### Problem to work on
Report every line of the data where the string "average" appears.
○ ○ ○ ○
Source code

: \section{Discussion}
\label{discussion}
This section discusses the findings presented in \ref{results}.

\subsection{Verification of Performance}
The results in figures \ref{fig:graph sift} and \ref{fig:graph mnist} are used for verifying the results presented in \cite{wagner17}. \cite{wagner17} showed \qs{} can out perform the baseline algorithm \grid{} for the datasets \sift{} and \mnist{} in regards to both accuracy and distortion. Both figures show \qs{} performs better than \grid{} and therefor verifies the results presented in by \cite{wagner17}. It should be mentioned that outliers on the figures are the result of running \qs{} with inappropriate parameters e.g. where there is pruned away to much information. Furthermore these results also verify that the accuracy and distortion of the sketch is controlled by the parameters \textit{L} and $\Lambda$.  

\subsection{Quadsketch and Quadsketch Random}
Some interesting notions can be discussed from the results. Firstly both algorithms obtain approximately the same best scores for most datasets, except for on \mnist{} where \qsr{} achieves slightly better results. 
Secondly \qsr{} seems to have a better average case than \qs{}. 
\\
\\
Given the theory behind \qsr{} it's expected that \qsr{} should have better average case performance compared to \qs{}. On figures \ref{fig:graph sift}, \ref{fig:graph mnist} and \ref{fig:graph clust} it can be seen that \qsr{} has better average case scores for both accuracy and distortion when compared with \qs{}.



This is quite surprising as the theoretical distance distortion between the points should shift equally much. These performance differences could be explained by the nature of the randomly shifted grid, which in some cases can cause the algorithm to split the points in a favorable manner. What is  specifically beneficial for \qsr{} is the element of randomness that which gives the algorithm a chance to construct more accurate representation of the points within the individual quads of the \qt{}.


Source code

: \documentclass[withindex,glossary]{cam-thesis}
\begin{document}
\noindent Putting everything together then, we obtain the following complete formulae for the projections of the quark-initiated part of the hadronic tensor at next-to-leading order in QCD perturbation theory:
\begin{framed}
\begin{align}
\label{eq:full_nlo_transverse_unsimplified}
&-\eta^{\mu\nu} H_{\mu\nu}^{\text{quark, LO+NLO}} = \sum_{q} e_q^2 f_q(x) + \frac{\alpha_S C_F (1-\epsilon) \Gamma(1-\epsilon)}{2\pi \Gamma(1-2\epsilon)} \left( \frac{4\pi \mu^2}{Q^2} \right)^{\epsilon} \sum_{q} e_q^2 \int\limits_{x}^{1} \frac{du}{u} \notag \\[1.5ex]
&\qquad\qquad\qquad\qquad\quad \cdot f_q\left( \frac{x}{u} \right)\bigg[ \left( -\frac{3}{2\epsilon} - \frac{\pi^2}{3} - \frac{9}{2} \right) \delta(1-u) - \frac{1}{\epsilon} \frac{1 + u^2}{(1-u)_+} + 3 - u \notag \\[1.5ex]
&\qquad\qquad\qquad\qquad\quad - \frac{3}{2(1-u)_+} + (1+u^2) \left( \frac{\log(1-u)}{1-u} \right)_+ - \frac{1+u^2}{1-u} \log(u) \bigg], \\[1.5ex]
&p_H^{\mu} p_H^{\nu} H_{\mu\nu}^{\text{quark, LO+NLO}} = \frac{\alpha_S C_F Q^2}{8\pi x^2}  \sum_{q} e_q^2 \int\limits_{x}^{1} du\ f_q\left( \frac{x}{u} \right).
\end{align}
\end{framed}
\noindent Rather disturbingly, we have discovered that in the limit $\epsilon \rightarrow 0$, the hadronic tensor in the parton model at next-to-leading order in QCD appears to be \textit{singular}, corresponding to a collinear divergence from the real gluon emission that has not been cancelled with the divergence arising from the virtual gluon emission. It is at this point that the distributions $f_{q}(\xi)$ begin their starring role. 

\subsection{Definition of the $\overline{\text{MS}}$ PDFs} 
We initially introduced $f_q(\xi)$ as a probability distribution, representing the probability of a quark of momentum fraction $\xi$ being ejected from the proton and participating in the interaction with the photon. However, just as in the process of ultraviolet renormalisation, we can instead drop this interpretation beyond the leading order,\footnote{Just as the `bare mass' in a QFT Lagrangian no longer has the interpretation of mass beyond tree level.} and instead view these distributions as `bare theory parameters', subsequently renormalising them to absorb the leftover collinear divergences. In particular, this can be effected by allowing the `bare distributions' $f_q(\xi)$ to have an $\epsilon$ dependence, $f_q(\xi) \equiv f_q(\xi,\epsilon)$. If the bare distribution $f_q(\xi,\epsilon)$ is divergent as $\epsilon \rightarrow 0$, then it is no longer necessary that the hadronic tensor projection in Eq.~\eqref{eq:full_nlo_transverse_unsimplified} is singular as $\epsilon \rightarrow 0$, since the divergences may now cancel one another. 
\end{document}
○ ○ ○ ○
### Solution for this problem
Secondly \qsr{} seems to have a better average case than \qs{}. 
Given the theory behind \qsr{} it's expected that \qsr{} should have better average case performance compared to \qs{}. On figures \ref{fig:graph sift}, \ref{fig:graph mnist} and \ref{fig:graph clust} it can be seen that \qsr{} has better average case scores for both accuracy and distortion when compared with \qs{}.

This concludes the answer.